In a press conference in Kabul, the PM insisted the campaign against the Taliban in Helmand Province was having “success” and the transition to Afghan security control was “on track”.
He also said that tomorrow in the Commons he would be announcing a “modest reduction” in British troops for 2012, on top of the 450 already due to withdraw this year.
Mr Cameron and Mr Karzai announced the creation of an Afghan National Officer Academy. The institution will be modelled on Britain’s Sandhurst, and aim to produce high quality platoon leaders.
It will open its doors in 2013, and accept 1,350 recruits annually with some 120 UK troops involved in the training.
Mr Cameron said it would provide the “Afghan army officers of the future”.
Yesterday, the PM addressing US and British troops as the US celebrated Independence Day, and praised the long military history the two countries have shared serving and fighting side by side.
We’re not here to create a perfect democracy, we’re not here to create a perfect country, but we are doing some great things here in Afghanistan in terms of their country, their schooling and everything else.

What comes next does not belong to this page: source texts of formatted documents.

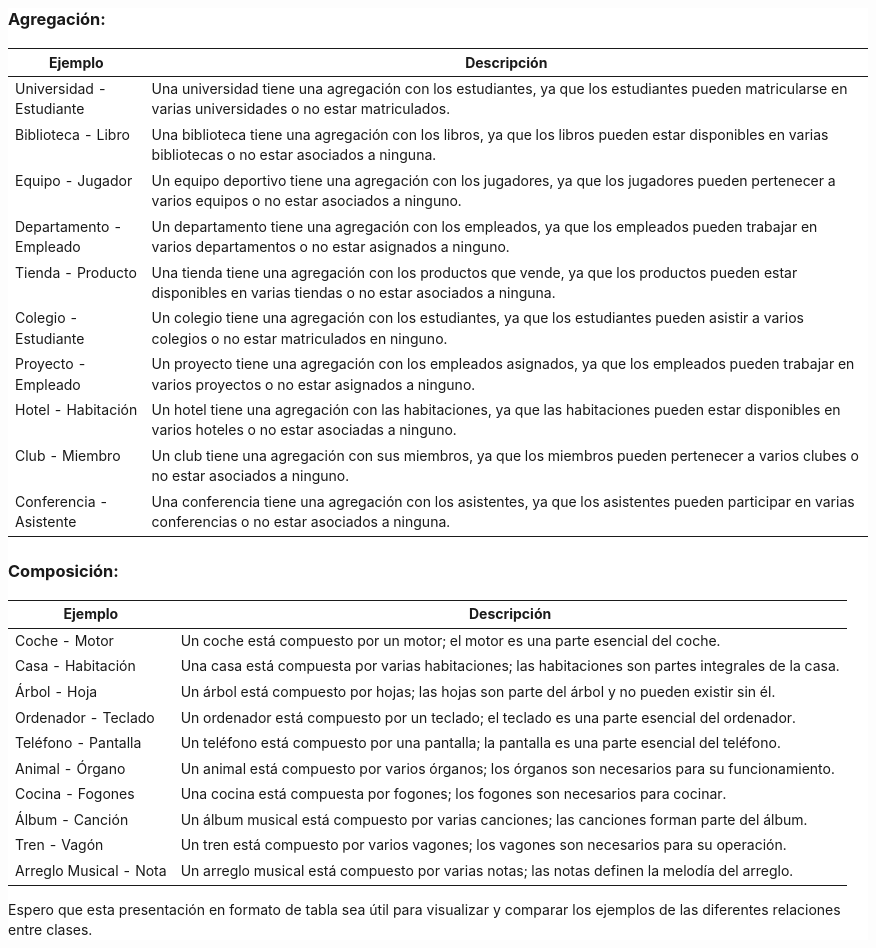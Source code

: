 ### Agregación:

| Ejemplo                  | Descripción                                                                                                                                                  |
| ------------------------ | ------------------------------------------------------------------------------------------------------------------------------------------------------------ |
| Universidad - Estudiante | Una universidad tiene una agregación con los estudiantes, ya que los estudiantes pueden matricularse en varias universidades o no estar matriculados.        |
| Biblioteca - Libro       | Una biblioteca tiene una agregación con los libros, ya que los libros pueden estar disponibles en varias bibliotecas o no estar asociados a ninguna.         |
| Equipo - Jugador         | Un equipo deportivo tiene una agregación con los jugadores, ya que los jugadores pueden pertenecer a varios equipos o no estar asociados a ninguno.          |
| Departamento - Empleado  | Un departamento tiene una agregación con los empleados, ya que los empleados pueden trabajar en varios departamentos o no estar asignados a ninguno.         |
| Tienda - Producto        | Una tienda tiene una agregación con los productos que vende, ya que los productos pueden estar disponibles en varias tiendas o no estar asociados a ninguna. |
| Colegio - Estudiante     | Un colegio tiene una agregación con los estudiantes, ya que los estudiantes pueden asistir a varios colegios o no estar matriculados en ninguno.             |
| Proyecto - Empleado      | Un proyecto tiene una agregación con los empleados asignados, ya que los empleados pueden trabajar en varios proyectos o no estar asignados a ninguno.       |
| Hotel - Habitación       | Un hotel tiene una agregación con las habitaciones, ya que las habitaciones pueden estar disponibles en varios hoteles o no estar asociadas a ninguno.       |
| Club - Miembro           | Un club tiene una agregación con sus miembros, ya que los miembros pueden pertenecer a varios clubes o no estar asociados a ninguno.                         |
| Conferencia - Asistente  | Una conferencia tiene una agregación con los asistentes, ya que los asistentes pueden participar en varias conferencias o no estar asociados a ninguna.      |

### Composición:

| Ejemplo                | Descripción                                                                                         |
| ---------------------- | --------------------------------------------------------------------------------------------------- |
| Coche - Motor          | Un coche está compuesto por un motor; el motor es una parte esencial del coche.                     |
| Casa - Habitación      | Una casa está compuesta por varias habitaciones; las habitaciones son partes integrales de la casa. |
| Árbol - Hoja           | Un árbol está compuesto por hojas; las hojas son parte del árbol y no pueden existir sin él.        |
| Ordenador - Teclado    | Un ordenador está compuesto por un teclado; el teclado es una parte esencial del ordenador.         |
| Teléfono - Pantalla    | Un teléfono está compuesto por una pantalla; la pantalla es una parte esencial del teléfono.        |
| Animal - Órgano        | Un animal está compuesto por varios órganos; los órganos son necesarios para su funcionamiento.     |
| Cocina - Fogones       | Una cocina está compuesta por fogones; los fogones son necesarios para cocinar.                     |
| Álbum - Canción        | Un álbum musical está compuesto por varias canciones; las canciones forman parte del álbum.         |
| Tren - Vagón           | Un tren está compuesto por varios vagones; los vagones son necesarios para su operación.            |
| Arreglo Musical - Nota | Un arreglo musical está compuesto por varias notas; las notas definen la melodía del arreglo.       |

Espero que esta presentación en formato de tabla sea útil para visualizar y comparar los ejemplos de las diferentes relaciones entre clases.
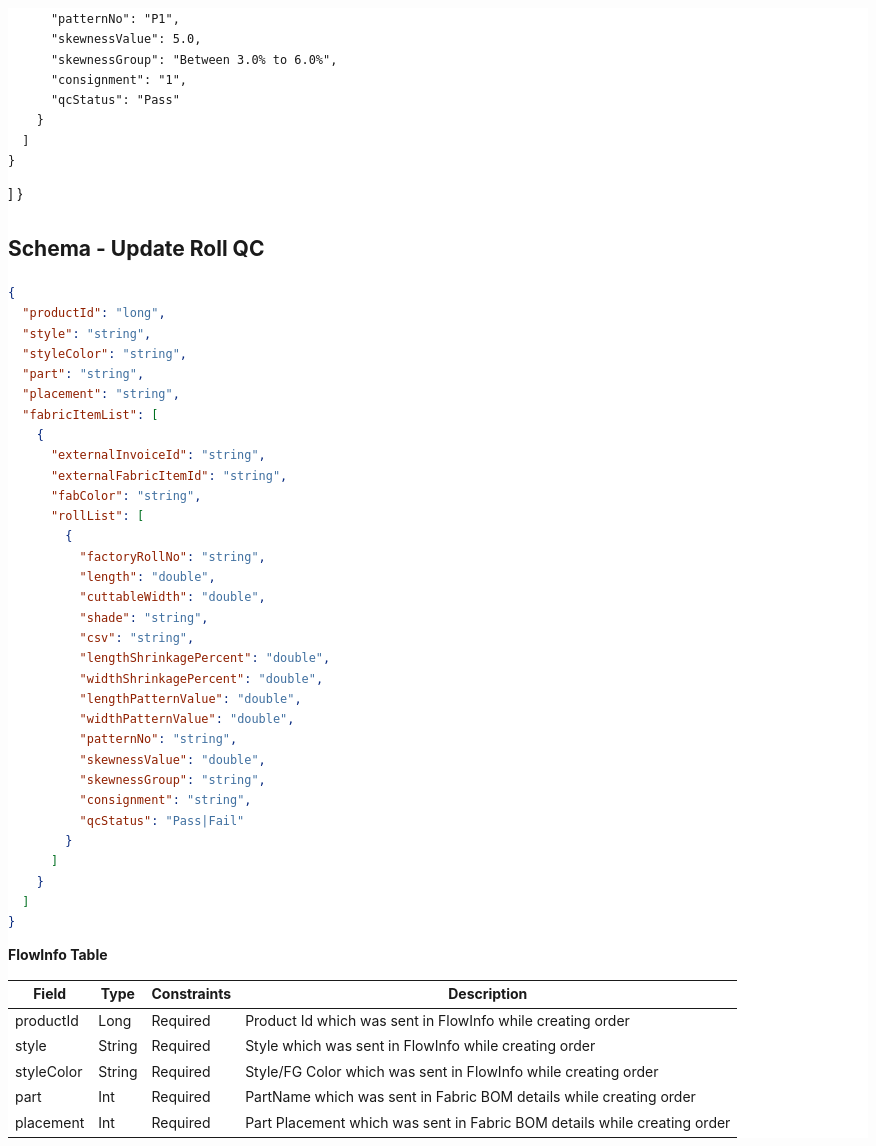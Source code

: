           "patternNo": "P1",
          "skewnessValue": 5.0,
          "skewnessGroup": "Between 3.0% to 6.0%",
          "consignment": "1",
          "qcStatus": "Pass"
        }
      ]
    }
  ]
}
</pre>

## Schema - Update Roll QC

```json
{
  "productId": "long",
  "style": "string",
  "styleColor": "string",
  "part": "string",
  "placement": "string",
  "fabricItemList": [
    {
      "externalInvoiceId": "string",
      "externalFabricItemId": "string",
      "fabColor": "string",
      "rollList": [
        {
          "factoryRollNo": "string",
          "length": "double",
          "cuttableWidth": "double",
          "shade": "string",
          "csv": "string",
          "lengthShrinkagePercent": "double",
          "widthShrinkagePercent": "double",
          "lengthPatternValue": "double",
          "widthPatternValue": "double",
          "patternNo": "string",
          "skewnessValue": "double",
          "skewnessGroup": "string",
          "consignment": "string",
          "qcStatus": "Pass|Fail"
        }
      ]
    }
  ]
}
```

**FlowInfo Table**

| Field      | Type   | Constraints | Description                                                              |
|------------|--------|-------------|--------------------------------------------------------------------------|
| productId  | Long   | Required    | Product Id which was sent in FlowInfo while creating order               |
| style      | String | Required    | Style which was sent in FlowInfo while creating order                    |
| styleColor | String | Required    | Style/FG Color which was sent in FlowInfo while creating order           |
| part       | Int    | Required    | PartName which was sent in Fabric BOM details while creating order       |
| placement  | Int    | Required    | Part Placement which was sent in Fabric BOM details while creating order |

We’re really here to try to make sure that this country can look after its own security and can keep terrorists and terrorist training camps out of this country.
The Prime Minister also commented on the death of the British serviceman who went missing during his visit and said his “thoughts all day had been with that young man and trying to help the military find him”.
Mr Cameron cancelled some of his activities today so that the military could focus all their attention on searching for the serviceman.
The reason for me not going to Lashkar Gah was not about my security. It was literally, use everything you have got to try and deal with this.